If a line in the listing carries the word "begin", return a copy of that line.
⟨
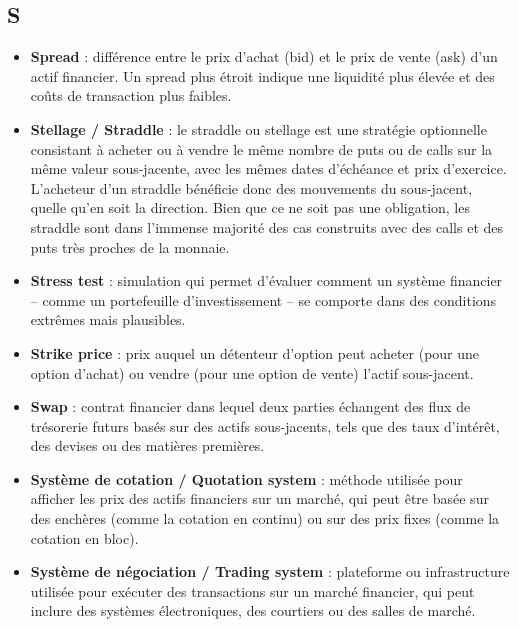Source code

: \documentclass[a4paper,10pt]{article}
\begin{document}
\begin{multicols}{2}
\section*{S}
\begin{itemize}
  \item \textbf{Spread} : différence entre le prix d’achat (bid) et le prix de vente (ask) d’un actif financier. Un spread plus étroit indique une liquidité plus élevée et des coûts de transaction plus faibles.
  \item \textbf{Stellage / Straddle} : le straddle ou stellage est une stratégie optionnelle consistant à acheter ou à vendre le même nombre de puts ou de calls sur la même valeur sous-jacente, avec les mêmes dates d'échéance et prix d'exercice. L'acheteur d'un straddle bénéficie donc des mouvements du sous-jacent, quelle qu'en soit la direction. Bien que ce ne soit pas une obligation, les straddle sont dans l'immense majorité des cas construits avec des calls et des puts très proches de la monnaie.
  \item \textbf{Stress test} : simulation qui permet d'évaluer comment un système financier -- comme un portefeuille d'investissement -- se comporte dans des conditions extrêmes mais plausibles.
  \item \textbf{Strike price} : prix auquel un détenteur d’option peut acheter (pour une option d’achat) ou vendre (pour une option de vente) l’actif sous-jacent.
  \item \textbf{Swap} : contrat financier dans lequel deux parties échangent des flux de trésorerie futurs basés sur des actifs sous-jacents, tels que des taux d’intérêt, des devises ou des matières premières.
  \item \textbf{Système de cotation / Quotation system} : méthode utilisée pour afficher les prix des actifs financiers sur un marché, qui peut être basée sur des enchères (comme la cotation en continu) ou sur des prix fixes (comme la cotation en bloc).
  \item \textbf{Système de négociation / Trading system} : plateforme ou infrastructure utilisée pour exécuter des transactions sur un marché financier, qui peut inclure des systèmes électroniques, des courtiers ou des salles de marché.
\end{itemize}


\end{multicols}
\end{document}
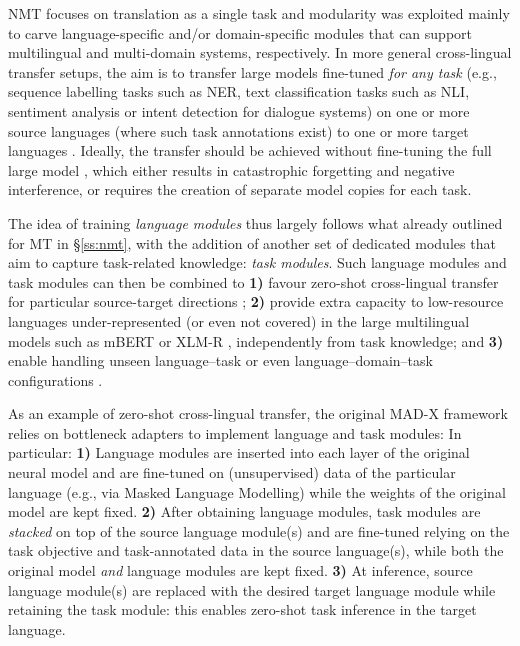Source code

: NMT focuses on translation as a single task and modularity was exploited mainly to carve language-specific and/or domain-specific modules that can support multilingual and multi-domain systems, respectively. In more general cross-lingual transfer setups, the aim is to transfer large models \citep{Devlin:2019bert,conneau-etal-2020-unsupervised} fine-tuned \textit{for any task} (e.g., sequence labelling tasks such as NER, text classification tasks such as NLI, sentiment analysis or intent detection for dialogue systems) on one or more source languages (where such task annotations exist) to one or more target languages \citep{Hu:2020xtreme,Ruder:2021xtremer}. Ideally, the transfer should be achieved without fine-tuning the full large model \citep{Hu:2020xtreme}, which either results in catastrophic forgetting and negative interference, or requires the creation of separate model copies for each task.


The idea of training \textit{language modules} thus largely follows what already outlined for MT in \S\ref{ss:nmt}, with the addition of another set of dedicated modules that aim to capture task-related knowledge: \textit{task modules}. Such language modules and task modules can then be combined to \textbf{1)} favour zero-shot cross-lingual transfer for particular source-target directions \citep{pfeiffer-etal-2020-mad,Ansell2021MADG,ansell2021composable,Parovic2022BADX}; \textbf{2)} provide extra capacity to low-resource languages under-represented (or even not covered) in the large multilingual models such as mBERT or XLM-R \citep{Pfeiffer2021UNKs,Pfeiffer2022Lifting,ponti-etal-2020-xcopa,Faisal:2022arxiv}, independently from task knowledge; and \textbf{3)} enable handling unseen language--task or even language--domain--task configurations \citep{ponti-etal-2021-parameter,Stickland2021MultilingualDomainAdapt}. 



As an example of zero-shot cross-lingual transfer, the original MAD-X framework \citep[Figure~\ref{fig:CaseStudy:MADX}]{pfeiffer-etal-2020-mad} relies on bottleneck adapters to implement language and task modules: In particular: \textbf{1)} Language modules are inserted into each layer of the original neural model and are fine-tuned on (unsupervised) data of the particular language (e.g., via Masked Language Modelling) while the weights of the original model are kept fixed. \textbf{2)} After obtaining language modules, task modules are \textit{stacked} on top of the source language module(s) and are fine-tuned relying on the task objective and task-annotated data in the source language(s), while both the original model \textit{and} language modules are kept fixed. \textbf{3)} At inference, source language module(s) are replaced with the desired target language module while retaining the task module: this enables zero-shot task inference in the target language.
⟩
→ Completed task:
\begin{document}
\begin{multicols}{2}
\begin{itemize}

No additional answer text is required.